Genetic diversity of Singapore's P. nodosus populations as assessed by COI haplotype diversity was high; rarefied haplotype diversity of the three main populations at Pulau Sekudu, Cyrene reefs and Pulau Semakau in Singapore (0.798–0.869) fell in the upper end of the spectrum of the Coral Triangle (figure 2; electronic supplementary material, table S1), and 18 of the 91 haplotypes were unique to Singapore (GenBank accession numbers KU896219–KU896296)—most of which were found at Cyrene reefs (figure 3). Mismatch distribution analysis results suggest that most of the locations investigated in this study have undergone a recent population expansion; both tests of goodness of fit from the model of instantaneous demographic expansion were mostly non-significant at the 0.05 level (table 1), which indicates that there is no significant difference (i.e. a good fit) between the observed data and data expected under a model of demographic expansion.

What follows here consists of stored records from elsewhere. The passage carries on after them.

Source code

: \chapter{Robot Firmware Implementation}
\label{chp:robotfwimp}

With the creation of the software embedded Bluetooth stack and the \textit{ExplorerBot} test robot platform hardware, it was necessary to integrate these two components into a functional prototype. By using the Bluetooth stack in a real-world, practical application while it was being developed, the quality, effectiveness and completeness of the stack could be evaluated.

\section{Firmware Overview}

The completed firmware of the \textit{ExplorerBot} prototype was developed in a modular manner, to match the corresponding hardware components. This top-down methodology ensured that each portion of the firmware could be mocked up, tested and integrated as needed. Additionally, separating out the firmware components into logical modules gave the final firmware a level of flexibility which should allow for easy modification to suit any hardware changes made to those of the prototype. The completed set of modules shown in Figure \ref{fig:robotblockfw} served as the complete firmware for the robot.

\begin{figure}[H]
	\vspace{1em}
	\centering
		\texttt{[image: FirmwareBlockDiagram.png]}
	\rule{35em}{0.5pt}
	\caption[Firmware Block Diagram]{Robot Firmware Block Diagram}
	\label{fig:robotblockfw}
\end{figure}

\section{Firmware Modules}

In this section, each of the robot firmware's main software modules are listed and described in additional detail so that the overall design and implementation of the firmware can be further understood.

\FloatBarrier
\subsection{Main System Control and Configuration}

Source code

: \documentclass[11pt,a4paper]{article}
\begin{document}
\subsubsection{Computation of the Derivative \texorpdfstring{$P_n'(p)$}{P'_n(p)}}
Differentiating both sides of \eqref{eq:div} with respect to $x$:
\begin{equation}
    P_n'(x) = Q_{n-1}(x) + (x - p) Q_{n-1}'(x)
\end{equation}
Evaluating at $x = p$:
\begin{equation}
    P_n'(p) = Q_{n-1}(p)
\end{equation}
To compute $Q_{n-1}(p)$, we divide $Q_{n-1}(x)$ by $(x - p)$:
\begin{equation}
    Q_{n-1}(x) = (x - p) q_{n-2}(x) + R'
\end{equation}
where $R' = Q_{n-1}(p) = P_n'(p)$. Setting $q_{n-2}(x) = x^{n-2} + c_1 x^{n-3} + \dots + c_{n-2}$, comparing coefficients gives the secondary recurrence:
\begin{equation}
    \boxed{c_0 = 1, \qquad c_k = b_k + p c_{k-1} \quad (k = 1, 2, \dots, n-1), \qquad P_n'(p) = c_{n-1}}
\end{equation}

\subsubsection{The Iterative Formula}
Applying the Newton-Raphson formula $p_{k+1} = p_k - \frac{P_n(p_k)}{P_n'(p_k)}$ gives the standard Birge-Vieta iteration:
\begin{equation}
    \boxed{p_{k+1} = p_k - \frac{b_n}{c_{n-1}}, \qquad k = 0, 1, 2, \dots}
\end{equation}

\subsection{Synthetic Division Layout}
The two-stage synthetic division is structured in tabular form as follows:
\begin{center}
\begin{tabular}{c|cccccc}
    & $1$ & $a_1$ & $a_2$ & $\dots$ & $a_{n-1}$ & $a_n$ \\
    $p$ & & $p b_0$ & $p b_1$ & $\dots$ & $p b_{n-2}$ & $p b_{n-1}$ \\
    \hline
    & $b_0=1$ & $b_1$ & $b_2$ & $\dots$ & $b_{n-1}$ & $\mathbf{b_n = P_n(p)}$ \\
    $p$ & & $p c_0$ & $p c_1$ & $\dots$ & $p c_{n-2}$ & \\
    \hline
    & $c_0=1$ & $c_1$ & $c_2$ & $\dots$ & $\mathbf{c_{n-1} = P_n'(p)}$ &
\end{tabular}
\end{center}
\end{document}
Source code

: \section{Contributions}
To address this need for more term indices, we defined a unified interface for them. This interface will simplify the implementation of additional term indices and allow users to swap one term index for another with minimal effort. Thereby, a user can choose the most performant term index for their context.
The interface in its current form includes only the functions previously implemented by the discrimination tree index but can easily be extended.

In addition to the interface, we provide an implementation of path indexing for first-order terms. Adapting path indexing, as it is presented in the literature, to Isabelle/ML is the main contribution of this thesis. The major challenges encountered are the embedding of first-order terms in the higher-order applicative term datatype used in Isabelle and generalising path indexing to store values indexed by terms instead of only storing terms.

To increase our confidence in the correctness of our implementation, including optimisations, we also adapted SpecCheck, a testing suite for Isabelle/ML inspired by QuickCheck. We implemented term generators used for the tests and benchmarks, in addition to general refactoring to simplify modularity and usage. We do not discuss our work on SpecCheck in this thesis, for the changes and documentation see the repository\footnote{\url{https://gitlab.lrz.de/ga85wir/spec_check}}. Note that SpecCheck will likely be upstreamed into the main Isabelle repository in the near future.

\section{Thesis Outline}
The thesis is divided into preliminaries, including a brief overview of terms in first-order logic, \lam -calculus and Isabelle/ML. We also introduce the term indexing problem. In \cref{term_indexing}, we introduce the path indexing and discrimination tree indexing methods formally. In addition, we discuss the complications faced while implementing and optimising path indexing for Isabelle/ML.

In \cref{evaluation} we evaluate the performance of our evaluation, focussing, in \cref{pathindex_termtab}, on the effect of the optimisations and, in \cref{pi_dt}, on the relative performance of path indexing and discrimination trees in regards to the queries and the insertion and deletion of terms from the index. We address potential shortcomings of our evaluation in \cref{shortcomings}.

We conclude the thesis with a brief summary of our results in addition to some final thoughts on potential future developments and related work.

Plots of pairwise differences were also roughly unimodal and smooth (figure 4), suggesting an excess of low frequency mutations acquired during population expansion, compared with stationary populations that have been subject to more genetic drift and tend to exhibit multimodal distributions [56-58]. Populations at Nusa Tenggara and Yapen, however, differed significantly from the model of recent population expansion as indicated by the sum of squared deviations (SSD), but not the Raggedness index. The many unique haplotypes and strongly negative Fu's F statistic and Tajima's D (table 1; electronic supplementary material, table S1) are also consistent with a recent population expansion at most sites except Pulau Semakau and Numfor.
Figure 2.

Average genetic diversities of three sampling localities in Singapore and nine from within the Coral Triangle based on COI data. Different sample sizes were accounted for by 30 sets of random subsamples of 15 individuals per sampling locality. Number of haplotypes per site are represented on the x-axis, haplotype diversities on the y-axis. Standard error bars are indicated. Specific site diversity and standard error values are in the electronic supplementary material, table S1.

Figure 3.

Minimum spanning network for Protoreaster nodosus populations in Singapore and the Coral Triangle based on COI sequence data. All samples from within the Coral Triangle are grouped together as the lightest shade of grey. Each haplotype is represented by one circle and separated by one mutational step, unless indicated by additional hatch marks. Diameters of circles are proportionate to the frequency of each haplotype occurrence, ranging from 1 to 29, except for the most common haplotype (178) which was scaled down.

Table 1.

Results of the mismatch distribution analysis and tests for neutrality, for Protoreaster nodosus populations at each sampling location, based on COI data. Statistically significant values are highlighted in italics.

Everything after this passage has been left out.